Shall I start on LRAU and how that has been outlawed by the EU, yet it still takes place?


----------



## Solwriter

Stravinsky said:


> It doesnt really matter how difficult we think it is ....... the bottom line is that the onus is on the diver to prove it, not the Guardia. So we can complain all we want and say we dont have the proof, but until you satisfy the guardia you wont be getting your car back.


What I was _hinting_ at is, if jp1 wants to stay here for 5 months as a visitor, rather than signing on the foreign citizens register after 3 months (which in his case would an unnecessary cost), then a ferry ticket with his arrival date wouldn't be much good to him anyway, even though he would be following the letter of the EU law, which states he can drive a UK registered car here for up to 185 days.
Same goes for his wife, only, to the guardia, she may be more at risk of having the car impounded because she is a Spanish national.

The only way to provide proof which the guardia _may _accept, would be perhaps, to forget about keeping the ferry ticket, and stay at two or more different addresses over that time and showing his current short term rental agreement or something similar, together with the letter of explanation suggested by Pesky.

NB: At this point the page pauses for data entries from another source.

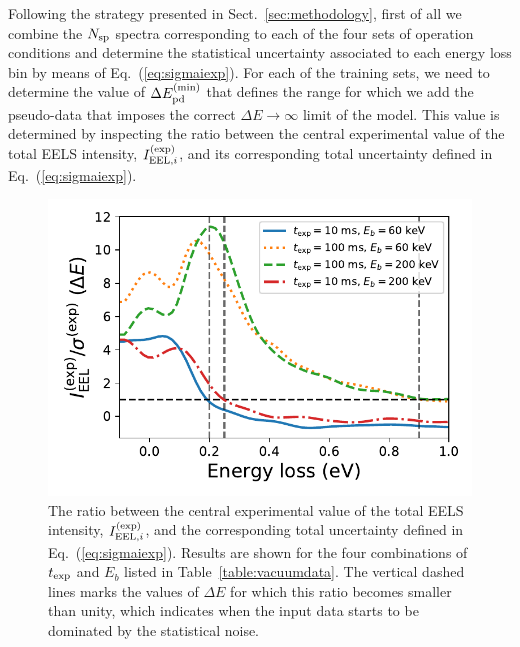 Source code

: Following the strategy presented in Sect.~\ref{sec:methodology}, first of all we combine the $N_{\rm sp}$ spectra
corresponding to each of the four sets of operation conditions and determine the statistical uncertainty
associated to each energy loss bin by means of Eq.~(\ref{eq:sigmaiexp}).
%
For each of the training sets, we need to determine the value of $\Delta E_{\rm pd}^{\rm (min)}$
that defines the range for which we add the  pseudo-data
that imposes the correct $\Delta E \to \infty$ limit of the model.
%
This value is determined
by inspecting the ratio between the central experimental value of the total
EELS intensity, $I_{{\rm EEL},i}^{(\rm exp)}$, and its corresponding
total uncertainty defined in Eq.~(\ref{eq:sigmaiexp}).


      
\begin{figure}[t]
    \centering
    \includegraphics[width=120mm]{plots/intensity_to_error_ratio.pdf}
    \caption{The ratio between the central experimental value of the total
      EELS intensity, $I_{{\rm EEL},i}^{(\rm exp)}$, and the corresponding
      total uncertainty defined in Eq.~(\ref{eq:sigmaiexp}).
      Results are shown for the four combinations of $t_{\rm exp}$
      and $E_{b}$ listed in Table~\ref{table:vacuumdata}.
      The vertical dashed lines marks the values of $\Delta E$ for which
      this ratio becomes smaller than unity, which indicates when the input
      data starts to be dominated by the statistical noise.
      }
    \label{fig:intensityratio}
\end{figure}


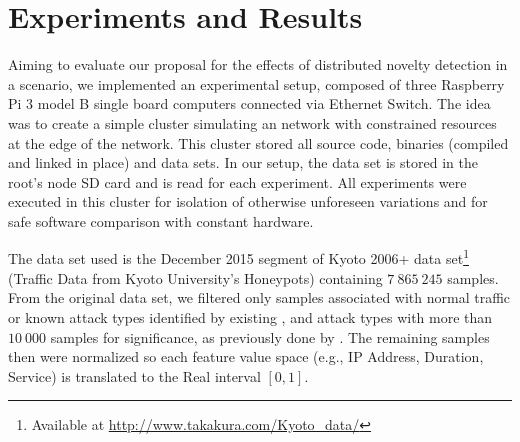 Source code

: 
\section{Experiments and Results}
\label{sec:experiments}


Aiming to evaluate our proposal for the effects of distributed novelty detection
in a \iot \nids scenario, we implemented an experimental setup, composed of three Raspberry Pi 3 model B single board
computers connected via Ethernet Switch. The idea was to create a simple cluster simulating an
\iot network with constrained resources at the edge of the network.
This cluster stored all source code, binaries (compiled and linked in place) and
data sets.
In our setup, the data set is stored in the root's node SD card and is read for
each experiment.
All experiments were executed in this cluster for isolation of otherwise
unforeseen variations and for safe software comparison with constant hardware.

The data set used is the December 2015 segment of
Kyoto 2006+ data set\footnote{Available at \url{http://www.takakura.com/Kyoto\_data/}}
(Traffic Data from Kyoto University's Honeypots) \cite{Song2011}
containing $7\:865\:245$ samples.
From the original data set, we filtered only samples associated with normal traffic
or known attack types identified by existing \nids, and attack types with more
than $10\:000$ samples for significance, as previously done by
\cite{Cassales2019a}.
The remaining samples then were normalized so each feature value space (e.g., IP
Address, Duration, Service) is translated to the Real interval $[0, 1]$.


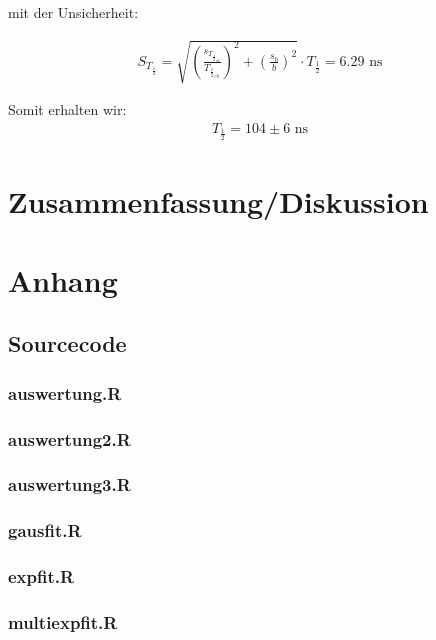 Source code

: \documentclass[12pt]{article}
\begin{document}
mit der Unsicherheit:

\begin{align*}
S_{T_{\frac12}} = \sqrt{\left(\frac{s_{T_{{\frac12}_{ch}}}}{T_{{\frac12}_{ch}}}\right)^2+\left(\frac{s_b}{b}\right)^2} \cdot T_{\frac12} = 6.29 \text{ ns}
\end{align*}

Somit erhalten wir:
\begin{align*}
T_{\frac12} = 104 \pm 6 \text{ ns}
\end{align*}

\section{Zusammenfassung/Diskussion}


\newpage
\section{Anhang}

\subsection{Sourcecode}
\subsubsection*{auswertung.R}

\subsubsection*{auswertung2.R}

\subsubsection*{auswertung3.R}

\subsubsection*{gausfit.R}

\subsubsection*{expfit.R}

\subsubsection*{multiexpfit.R}

\end{document}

People have spoken about RV drivers getting away with it, and I suspect it may be easier for them, as it appears obvious that they are travelling, rather then setting down roots.
When we travelled throughout Spain for a year, we actually asked about matriculating our LHD RV onto Spanish plates because we were here for more than 6 months, and wanted to keep the RV here, but were told it would be difficult, if not impossible to do so as the RV was classed as a commercial vehicle.
A friendly member of the Guardia actually told us that we would be fine, as long as our RV had all the necessary paperwork (it did . We actually travelled back to the UK half way through to update the MOT, tax and insurance) and we made it clear that we were travelling through _Europe_.
So, when stopped at traffic checks (which happened several times), we were always prepared to talk about our travels through Spain and France. But no one ever asked us.

And if all this sounds like bending the rules, all I can say is that when rules are confusing, and interpreted differently according to which member of the guardia stops you, it is best to have a plan of action prepared.


Stravinsky said:


> Good luck with that then, but dont confuse matters
> 
> When you come to Spain and if you have to register as a resident and you drive your car on UK plates and get stopped, just refer the guardia officer to that and I am sure you will find he will be quite happy.
> 
> Well, in fact he will take your car away to the pound where it will sit and wait until you matriculate it or prove that you aren't a resident.


But he doesn't have to register here as he isn't intending to live here, so this comment, although perhaps accurate for those who have residencia or own a green card, does not apply in this case.
But having said that, I would still be concerned in the wife's case.


----------



## gus-lopez

Stravinsky said:


> Good luck with that then, but dont confuse matters
> 
> When you come to Spain and if you have to register as a resident and you drive your car on UK plates and get stopped, just refer the guardia officer to that and I am sure you will find he will be quite happy.
> 
> Well, in fact he will take your car away to the pound where it will sit and wait until you matriculate it or prove that you aren't a resident.
> 
> This isn't a made up story .... this happens in Spain.
> In the UK the same applies. I take a Spanish plated car back to the UK and I have to matriculate it immediately to UK plates. It happened. I had to do it.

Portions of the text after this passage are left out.